Count the lines in the material below that contain the word "defining" and give the number alone.

******

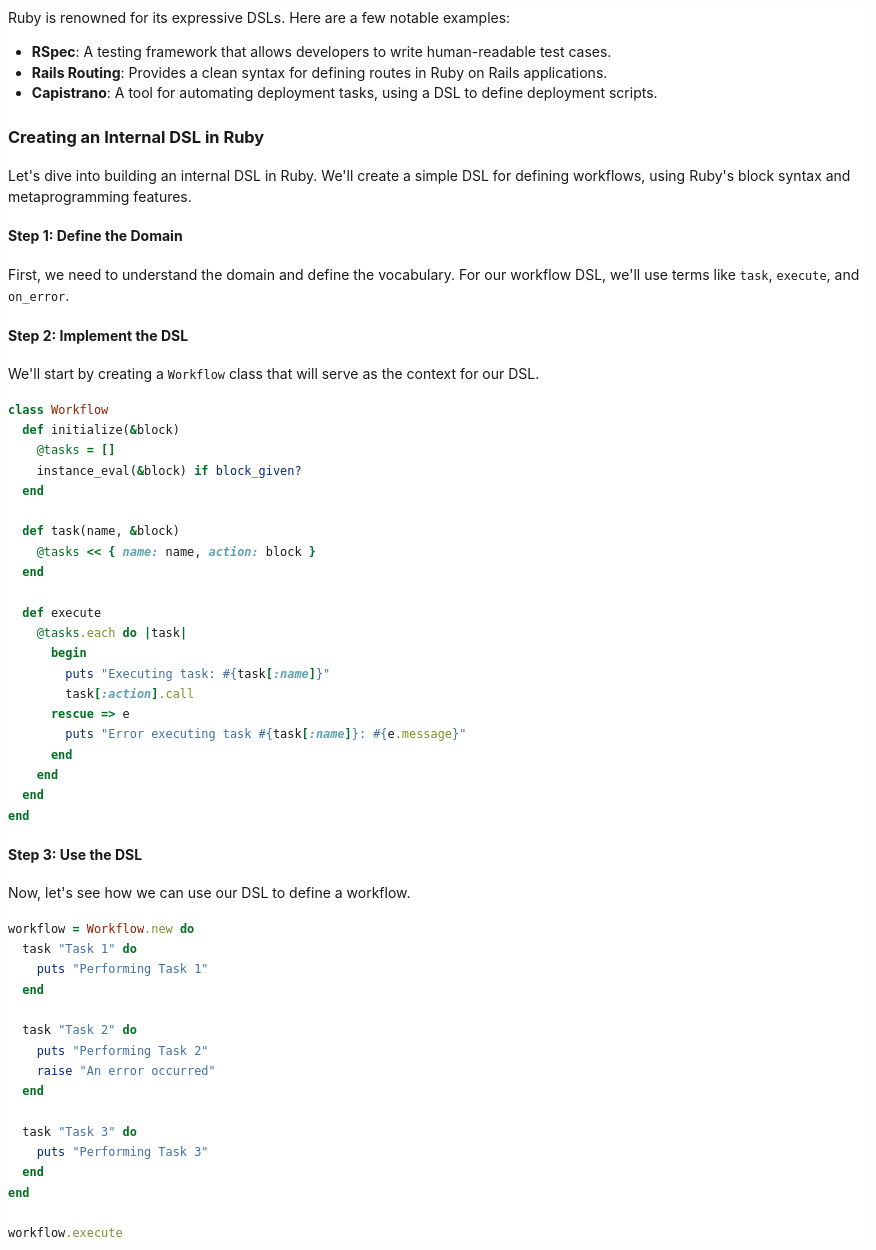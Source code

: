 Ruby is renowned for its expressive DSLs. Here are a few notable examples:

- **RSpec**: A testing framework that allows developers to write human-readable test cases.
- **Rails Routing**: Provides a clean syntax for defining routes in Ruby on Rails applications.
- **Capistrano**: A tool for automating deployment tasks, using a DSL to define deployment scripts.

### Creating an Internal DSL in Ruby

Let's dive into building an internal DSL in Ruby. We'll create a simple DSL for defining workflows, using Ruby's block syntax and metaprogramming features.

#### Step 1: Define the Domain

First, we need to understand the domain and define the vocabulary. For our workflow DSL, we'll use terms like `task`, `execute`, and `on_error`.

#### Step 2: Implement the DSL

We'll start by creating a `Workflow` class that will serve as the context for our DSL.

```ruby
class Workflow
  def initialize(&block)
    @tasks = []
    instance_eval(&block) if block_given?
  end

  def task(name, &block)
    @tasks << { name: name, action: block }
  end

  def execute
    @tasks.each do |task|
      begin
        puts "Executing task: #{task[:name]}"
        task[:action].call
      rescue => e
        puts "Error executing task #{task[:name]}: #{e.message}"
      end
    end
  end
end
```

#### Step 3: Use the DSL

Now, let's see how we can use our DSL to define a workflow.

```ruby
workflow = Workflow.new do
  task "Task 1" do
    puts "Performing Task 1"
  end

  task "Task 2" do
    puts "Performing Task 2"
    raise "An error occurred"
  end

  task "Task 3" do
    puts "Performing Task 3"
  end
end

workflow.execute
```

******

◆ Your solution: 2